Job checkpoint and restart commands

Commands for submission


Command

Description

bsub -k "checkpoint_dir [checkpoint_period] [method=echkpnt_application]"

  • Specifies a relative or absolute path for the checkpoint directory and makes the job checkpointable.

  • If the specified checkpoint directory does not already exist, LSF creates the checkpoint directory.

  • If a user specifies a checkpoint period (in minutes), LSF creates a checkpoint file every chkpnt_period during job execution.

  • The command-line values for the checkpoint directory and checkpoint period override the values specified for the queue.

  • If a user specifies an echkpnt_application, LSF runs the corresponding restart executable when the job restarts. For example, for bsub -k "my_dir method=fluent" LSF runs echkpnt.fluent at job checkpoint and erestart.fluent at job restart.

  • The command-line value for echkpnt_application overrides the value specified by LSB_ECHKPNT_METHOD in lsf.conf or as an environment variable. Users can override LSB_ECHKPNT_METHOD and use the default checkpoint and restart executables by defining method=default.


Commands to monitor


Command

Description

bacct -l

  • Displays accounting statistics for finished jobs, including termination reasons. TERM_CHKPNT indicates that a job was checkpointed and killed.

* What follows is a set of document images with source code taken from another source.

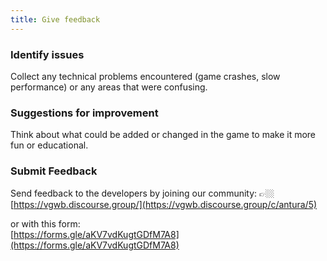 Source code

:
 ```yaml
---
title: Give feedback
---
```


### Identify issues

Collect any technical problems encountered (game crashes, slow performance) or any areas that were confusing.

### Suggestions for improvement

Think about what could be added or changed in the game to make it more fun or educational.

### Submit Feedback

Send feedback to the developers by joining our community:
👉🏼 [https://vgwb.discourse.group/](https://vgwb.discourse.group/c/antura/5)

or with this form:  
[https://forms.gle/aKV7vdKugtGDfM7A8](https://forms.gle/aKV7vdKugtGDfM7A8) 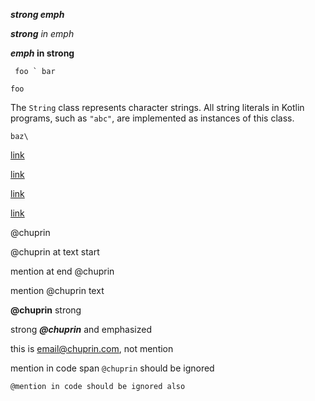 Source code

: ***strong emph***

***strong** in emph*

***emph* in strong**

`` foo ` bar``

``
foo
``

The `String` class represents character strings.
All string literals in Kotlin programs, such as `"abc"`, are
implemented as instances of this class.

```baz\```

[link](/uri "title")

[link](/uri)

[link]()

[link]((foo)and(bar))

@chuprin

@chuprin at text start

mention at end @chuprin

mention @chuprin text

**@chuprin** strong

strong ***@chuprin*** and emphasized

this is email@chuprin.com, not mention

mention in code span `@chuprin` should be ignored

```
@mention in code should be ignored also
``` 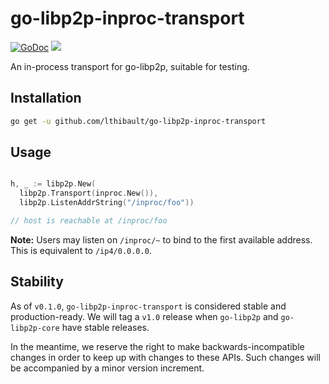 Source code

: # go-libp2p-inproc-transport

[![GoDoc](https://godoc.org/github.com/lthibault/go-libp2p-inproc-transport?status.svg)](https://godoc.org/github.com/lthibault/go-libp2p-inproc-transport)
[![](https://img.shields.io/badge/project-libp2p-yellow.svg?style=flat-square)](https://libp2p.io/)

An in-process transport for go-libp2p, suitable for testing.

## Installation

```bash
go get -u github.com/lthibault/go-libp2p-inproc-transport
```

## Usage

```go

h, _ := libp2p.New(
  libp2p.Transport(inproc.New()),
  libp2p.ListenAddrString("/inproc/foo"))

// host is reachable at /inproc/foo 
```

**Note:** Users may listen on `/inproc/~` to bind to the first available address.  This is equivalent to `/ip4/0.0.0.0`.

## Stability

As of `v0.1.0`, `go-libp2p-inproc-transport` is considered stable and production-ready.  We will tag a `v1.0` release when `go-libp2p` and `go-libp2p-core` have stable releases.

In the meantime, we reserve the right to make backwards-incompatible changes in order to keep up with changes to these APIs.  Such changes will be accompanied by a minor version increment.
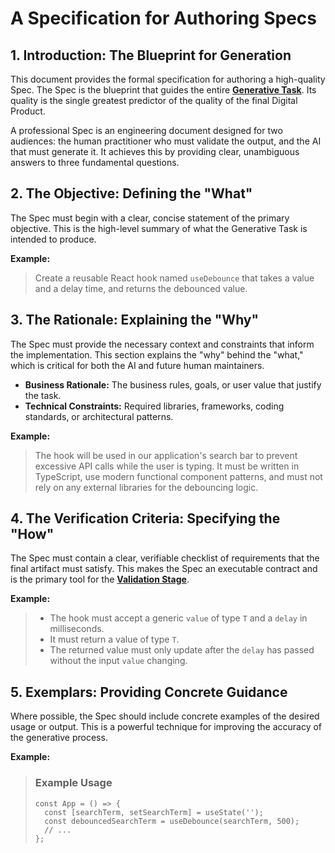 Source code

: # A Specification for Authoring Specs

## 1. Introduction: The Blueprint for Generation

This document provides the formal specification for authoring a high-quality Spec. The Spec is the blueprint that guides the entire **[Generative Task](./01-the-generative-task.md)**. Its quality is the single greatest predictor of the quality of the final Digital Product.

A professional Spec is an engineering document designed for two audiences: the human practitioner who must validate the output, and the AI that must generate it. It achieves this by providing clear, unambiguous answers to three fundamental questions.

## 2. The Objective: Defining the "What"

The Spec must begin with a clear, concise statement of the primary objective. This is the high-level summary of what the Generative Task is intended to produce.

**Example:**
> Create a reusable React hook named `useDebounce` that takes a value and a delay time, and returns the debounced value.

## 3. The Rationale: Explaining the "Why"

The Spec must provide the necessary context and constraints that inform the implementation. This section explains the "why" behind the "what," which is critical for both the AI and future human maintainers.

*   **Business Rationale:** The business rules, goals, or user value that justify the task.
*   **Technical Constraints:** Required libraries, frameworks, coding standards, or architectural patterns.

**Example:**
> The hook will be used in our application's search bar to prevent excessive API calls while the user is typing. It must be written in TypeScript, use modern functional component patterns, and must not rely on any external libraries for the debouncing logic.

## 4. The Verification Criteria: Specifying the "How"

The Spec must contain a clear, verifiable checklist of requirements that the final artifact must satisfy. This makes the Spec an executable contract and is the primary tool for the **[Validation Stage](./01-the-generative-task.md#3-the-idgl-cycle-the-execution-engine)**.

**Example:**
> *   The hook must accept a generic `value` of type `T` and a `delay` in milliseconds.
> *   It must return a value of type `T`.
> *   The returned value must only update after the `delay` has passed without the input `value` changing.

## 5. Exemplars: Providing Concrete Guidance

Where possible, the Spec should include concrete examples of the desired usage or output. This is a powerful technique for improving the accuracy of the generative process.

**Example:**
> ### Example Usage
> ```tsx
> const App = () => {
>   const [searchTerm, setSearchTerm] = useState('');
>   const debouncedSearchTerm = useDebounce(searchTerm, 500);
>   // ...
> };
> ```
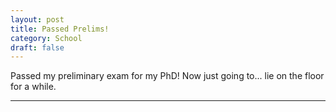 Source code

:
 ```yaml
---
layout: post
title: Passed Prelims!
category: School
draft: false
---
```


Passed my preliminary exam for my PhD! Now just going to... lie on the floor for a while.

---

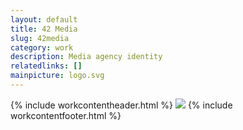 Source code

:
 ```yaml
---
layout: default
title: 42 Media
slug: 42media
category: work
description: Media agency identity
relatedlinks: []
mainpicture: logo.svg
---
```

{% include workcontentheader.html %}
	<img src="/ohyeah/{{ page.slug }}/cards.png" class="work__figure">
{% include workcontentfooter.html %}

  • If JOB_CONTROL is defined for a queue, LSF does not display the result of the action.

bhist -l

  • Displays the actions that LSF took on a completed job, including job checkpoint, restart, and migration to another host.

bjobs -l

  • Displays information about pending, running, and suspended jobs, including the checkpoint directory, the checkpoint period, and the checkpoint method (either application or default).


Commands to control


Command

Description

bmod -k "checkpoint_dir [checkpoint_period] [method=echkpnt_application]"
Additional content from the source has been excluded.